E. Vidal: Sí. Me aburre oír siempre las mismas voces opinando con tono moralista, ya sea desde la izquierda como desde la derecha. Lo importante es discutir. Enfrentar ideas y preferencias contrapuestas sin que ningún bando sea víctima de represalias. Un tiranuelo o tiranuela vive en cada uno de nosotros, es responsabilidad de cada uno mantener el suyo a raya, y para esto, lo que va muy bien es beber de todas las fuentes. 


¿Escribirías alguna vez una novela?



E. Vidal: No. Va contra mi naturaleza. Para eso tendría que ser constante y construir el hilo de la historia durante un largo recorrido. Pero, bueno, quién sabe, a lo mejor a los cincuenta sigo vivo y me da por intentarlo, otra cosa muy distinta es que me guste el resultado. De momento lo que me gusta es tener la libertad de acabar con mi idea cuando quiera y empezar una nueva. De ahí, los relatos. Disfruto yendo de un tema a otro, una novela no me permitiría tener tanta desestructuración como la que hay en este libro. La novela requiere disciplina.

Foto: DANI MADRIGAL

¿Qué te perturba más de todos los temas que se tocan en el libro: la política, las modas, las drogas, la santería, el vicio o el ocio?



E. Vidal: Puede dar la impresión de que todo eso que has mencionado me perturba, y en parte es cierto, hay días en que toda esa mierda me satura, pero en el fondo, las excentricidades humanas me conmueven. Hay mucha comedia por exprimir de mi generación y de nuestra época. Siento gran admiración por iconoclastas como Joan Roca o Ferran Adrià, y esto sin haber pagado nunca por papeo tecnoemocional. Encuentro fascinantes los caprichos humanos a lo largo de la historia, incluso los más sórdidos. Lo importante es no olvidar que estamos todos juntos en esto.
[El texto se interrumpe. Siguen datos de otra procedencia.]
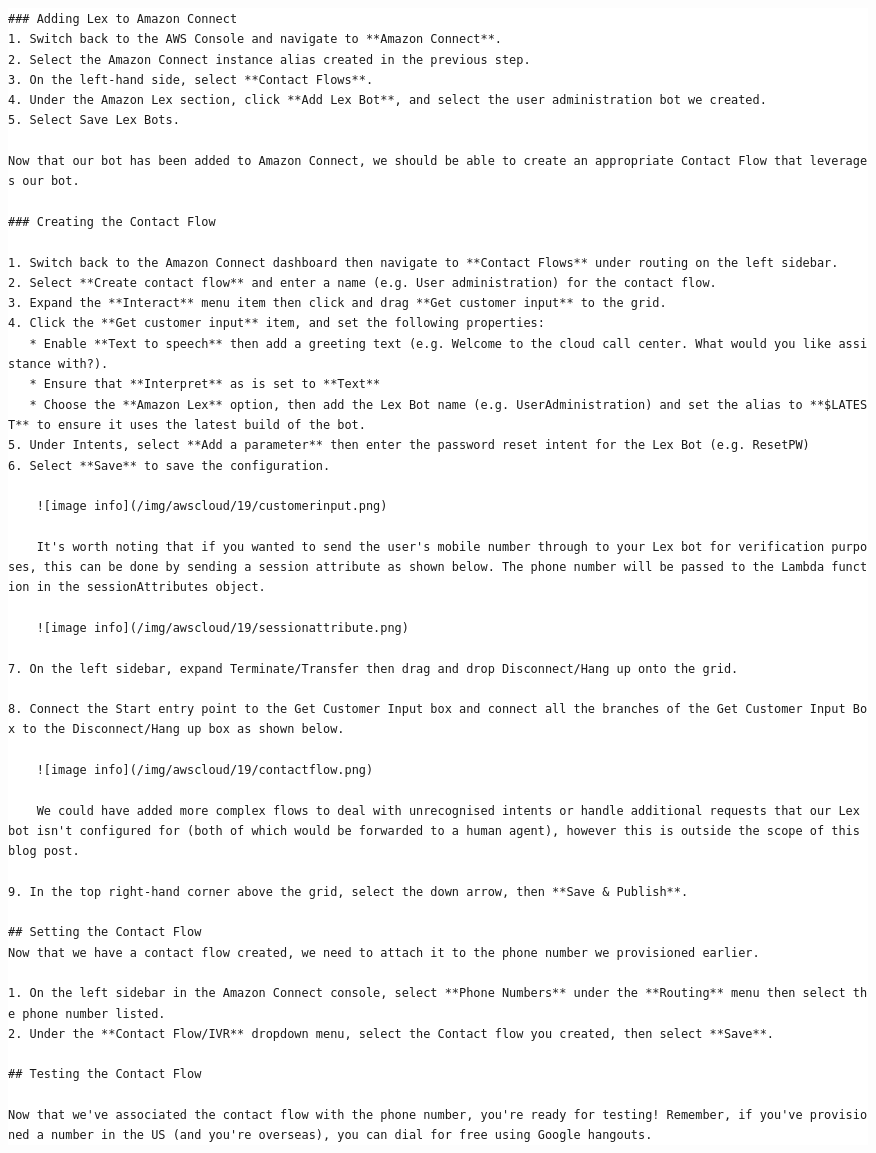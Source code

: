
```
### Adding Lex to Amazon Connect
1. Switch back to the AWS Console and navigate to **Amazon Connect**.
2. Select the Amazon Connect instance alias created in the previous step.
3. On the left-hand side, select **Contact Flows**.
4. Under the Amazon Lex section, click **Add Lex Bot**, and select the user administration bot we created.
5. Select Save Lex Bots.
   
Now that our bot has been added to Amazon Connect, we should be able to create an appropriate Contact Flow that leverages our bot.

### Creating the Contact Flow

1. Switch back to the Amazon Connect dashboard then navigate to **Contact Flows** under routing on the left sidebar.
2. Select **Create contact flow** and enter a name (e.g. User administration) for the contact flow.
3. Expand the **Interact** menu item then click and drag **Get customer input** to the grid.
4. Click the **Get customer input** item, and set the following properties:
   * Enable **Text to speech** then add a greeting text (e.g. Welcome to the cloud call center. What would you like assistance with?).
   * Ensure that **Interpret** as is set to **Text**
   * Choose the **Amazon Lex** option, then add the Lex Bot name (e.g. UserAdministration) and set the alias to **$LATEST** to ensure it uses the latest build of the bot.
5. Under Intents, select **Add a parameter** then enter the password reset intent for the Lex Bot (e.g. ResetPW)
6. Select **Save** to save the configuration.
   
    ![image info](/img/awscloud/19/customerinput.png) 

    It's worth noting that if you wanted to send the user's mobile number through to your Lex bot for verification purposes, this can be done by sending a session attribute as shown below. The phone number will be passed to the Lambda function in the sessionAttributes object.

    ![image info](/img/awscloud/19/sessionattribute.png) 

7. On the left sidebar, expand Terminate/Transfer then drag and drop Disconnect/Hang up onto the grid.

8. Connect the Start entry point to the Get Customer Input box and connect all the branches of the Get Customer Input Box to the Disconnect/Hang up box as shown below.

    ![image info](/img/awscloud/19/contactflow.png) 

    We could have added more complex flows to deal with unrecognised intents or handle additional requests that our Lex bot isn't configured for (both of which would be forwarded to a human agent), however this is outside the scope of this blog post.

9. In the top right-hand corner above the grid, select the down arrow, then **Save & Publish**.

## Setting the Contact Flow
Now that we have a contact flow created, we need to attach it to the phone number we provisioned earlier.

1. On the left sidebar in the Amazon Connect console, select **Phone Numbers** under the **Routing** menu then select the phone number listed.
2. Under the **Contact Flow/IVR** dropdown menu, select the Contact flow you created, then select **Save**.
   
## Testing the Contact Flow

Now that we've associated the contact flow with the phone number, you're ready for testing! Remember, if you've provisioned a number in the US (and you're overseas), you can dial for free using Google hangouts.
```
Nos guste o no, individualismo no implica supresión de la empatía. El rollito psicotropicaloide que se trae la electrocumbia es un buen ejemplo, en esas profundidades debemos nadar.
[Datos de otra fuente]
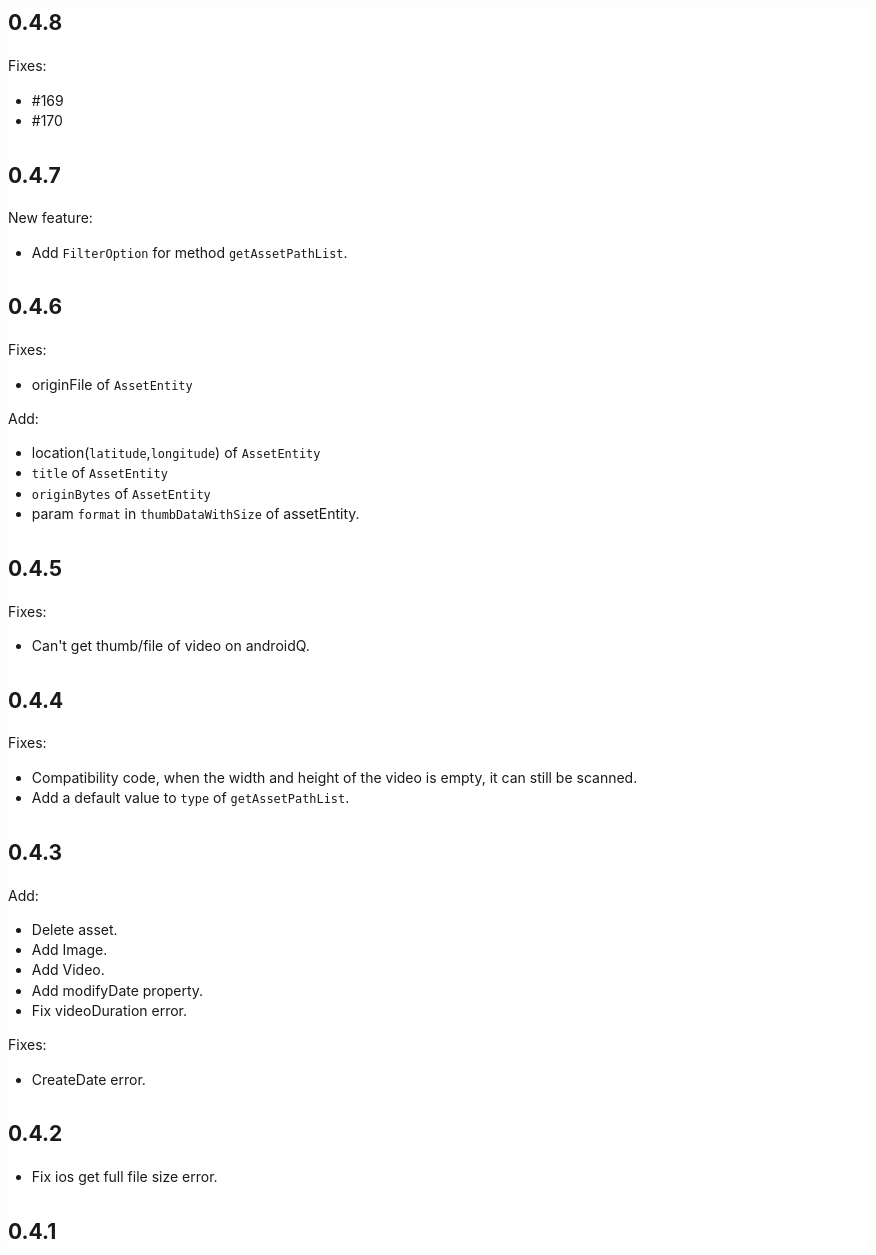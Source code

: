 ## 0.4.8

Fixes:
- #169
- #170

## 0.4.7

New feature:
- Add `FilterOption` for method `getAssetPathList`.

## 0.4.6

Fixes:
- originFile of `AssetEntity`

Add:
- location(`latitude`,`longitude`) of `AssetEntity`
- `title` of `AssetEntity`
- `originBytes` of `AssetEntity`
- param `format` in `thumbDataWithSize` of assetEntity.

## 0.4.5

Fixes:
- Can't get thumb/file of video on androidQ.

## 0.4.4

Fixes:
- Compatibility code, when the width and height of the video is empty, it can still be scanned.
- Add a default value to `type` of `getAssetPathList`.

## 0.4.3

Add:
- Delete asset.
- Add Image.
- Add Video.
- Add modifyDate property.
- Fix videoDuration error.

Fixes:
- CreateDate error.

## 0.4.2

- Fix ios get full file size error.

## 0.4.1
¿Dónde podemos encontrar tu libro?


E. Vidal: Para aquéllos que les gusta involucrar casi los cinco sentidos en la elección de un libro tienen la posibilidad de encontrar Mandioca en la librería alicantina Pynchon&Co. De todas formas, no es necesario tampoco trasladarse hasta ahí ya que desde la página de la editorial Stirner también se puede adquirir desde cualquier parte del mundo. Además, se tiene la posibilidad de leer gratuitamente 3 de los 15 relatos que componen el libro.